Last week, Miak spoke about how we are the branches of Jesus the Vine in John 15. In that passage, Jesus says, “I am the true vine, and my Abba is the vine grower who cuts off every branch in me that doesn’t bear fruit, but prunes the fruitful ones to increase their yield (or so that they will be even more fruitful).
Question 1 (Word Cloud)
What do you think Jesus is pruning us for?
Holiness? Perfection? Righteous living?
I would say Jesus is pruning us for love.
If you knew you were about to die, what would you tell the people you love? What words of wisdom would you share or what last, urgent piece of advice would you offer?
Jesus’ last instructions were about love. Love one another as I have loved you.
John 13:33-35 (The Inclusive Bible)
I give you a new commandment:
Love one another.
And you are to love one another
the way I have loved you.
This is how all will know that you’re my disciples:
that you truly love one another.
Remember, at this point in the story, Jesus’s crucifixion is just days away. These are some of his final words to his beloved disciples. His most important words that he wanted to convey to his disciples about living a life of faith. Jesus doesn’t say, “Believe the right things.” He doesn’t say, “Maintain personal and doctrinal purity.” Instead he says, “Love one another.”
One simple, straightforward commandment, summarizing Jesus’s deepest desire for his followers: “Love one another. And you are to love one another the way I have loved you.”

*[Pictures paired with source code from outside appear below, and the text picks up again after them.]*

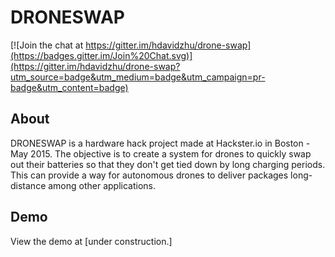 # DRONESWAP
[![Join the chat at https://gitter.im/hdavidzhu/drone-swap](https://badges.gitter.im/Join%20Chat.svg)](https://gitter.im/hdavidzhu/drone-swap?utm_source=badge&utm_medium=badge&utm_campaign=pr-badge&utm_content=badge)

## About
DRONESWAP is a hardware hack project made at Hackster.io in Boston - May 2015. The objective is to create a system for drones to quickly swap out their batteries so that they don't get tied down by long charging periods. This can provide a way for autonomous drones to deliver packages long-distance among other applications.

## Demo
View the demo at [under construction.]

There are two parts to this commandment – firstly, love one another. But it’s not just that. Jesus tells us the way he wants us to love – and it is to love one another the way Jesus has loved us. So Jesus wasn’t just talking about love in the abstract sense, or love in whatever way the world chooses to define love. Jesus is very clear in specifying the way we are to love. Love the way I have loved you. Love one another the way I have loved you. What this means is that in order to love in this way, you need to first experience being loved by Christ.

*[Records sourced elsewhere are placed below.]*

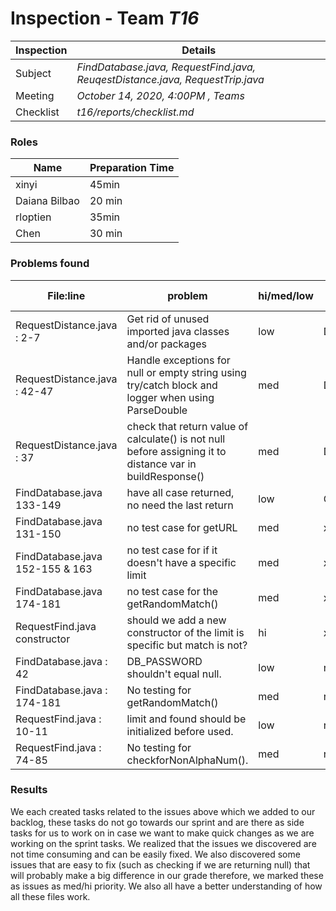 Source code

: # Inspection - Team *T16* 
 
| Inspection | Details |
| ----- | ----- |
| Subject | *FindDatabase.java, RequestFind.java, ReuqestDistance.java, RequestTrip.java* |
| Meeting | *October 14, 2020, 4:00PM , Teams* |
| Checklist | *t16/reports/checklist.md* |

### Roles

| Name | Preparation Time |
| ----- | ----- |
| xinyi | 45min |
| Daiana Bilbao | 20 min |
| rloptien | 35min |
| Chen | 30 min |

### Problems found

| File:line | problem | hi/med/low | who found | github#  |
| ----- | ----- |----- | ----- | ----- |
| RequestDistance.java : 2-7 | Get rid of unused imported java classes and/or packages | low | Daiana | #347 |
| RequestDistance.java : 42-47 | Handle exceptions for null or empty string using try/catch block and logger when using ParseDouble | med | Daiana | #337 |
| RequestDistance.java : 37 | check that return value of calculate() is not null before assigning it to distance var in buildResponse() | med | Daiana | #345 |
| FindDatabase.java 133-149| have all case returned, no need the last return  | low | Chen | --- |
| FindDatabase.java 131-150| no test case for getURL  | med | xinyi | #340 |
| FindDatabase.java 152-155 & 163 | no test case for if it doesn't have a specific limit | med | xinyi | #340 |
| FindDatabase.java 174-181 | no test case for the getRandomMatch()| med | xinyi | #341 |
| RequestFind.java constructor| should we add a new constructor of the limit is specific but match is not? | hi | xinyi| #336 |
| FindDatabase.java : 42 | DB_PASSWORD shouldn't equal null. | low | rloptien | #338 |
| FindDatabase.java : 174-181 | No testing for getRandomMatch() | med | rloptien | #341 |
| RequestFind.java : 10-11 | limit and found should be initialized before used. | low | rloptien | #342 |
| RequestFind.java : 74-85 | No testing for checkforNonAlphaNum(). | med | rloptien | #343 |


### Results

We each created tasks related to the issues above which we added to our backlog, these tasks do not go towards our sprint and are there as side tasks for us to work on in case we want to make quick changes as we are working on the sprint tasks. We realized that the issues we discovered are not time consuming and can be easily fixed. We also discovered some issues that are easy to fix (such as checking if we are returning null) that will probably make a big difference in our grade therefore, we marked these as issues as med/hi priority. We also all have a better understanding of how all these files work.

To love in the way Jesus commands us to is not easy because it runs counter to what the world teaches us about love.
In fact, right after Jesus tells his disciples to love one another, Peter tries to show his love for Jesus by an act of violence.
John 18:1-11
After saying these things, Jesus crossed the Kidron Valley with his disciples and entered a grove of olive trees. 2 Judas, the betrayer, knew this place, because Jesus had often gone there with his disciples. 3 The leading priests and Pharisees had given Judas a contingent of Roman soldiers and Temple guards to accompany him. Now with blazing torches, lanterns, and weapons, they arrived at the olive grove.
4 Jesus fully realized all that was going to happen to him, so he stepped forward to meet them. “Who are you looking for?” he asked.
5 “Jesus the Nazarene,”[a] they replied.
“I am he,”[b] Jesus said. (Judas, who betrayed him, was standing with them.) 6 As Jesus said “I am he,” they all drew back and fell to the ground! 7 Once more he asked them, “Who are you looking for?”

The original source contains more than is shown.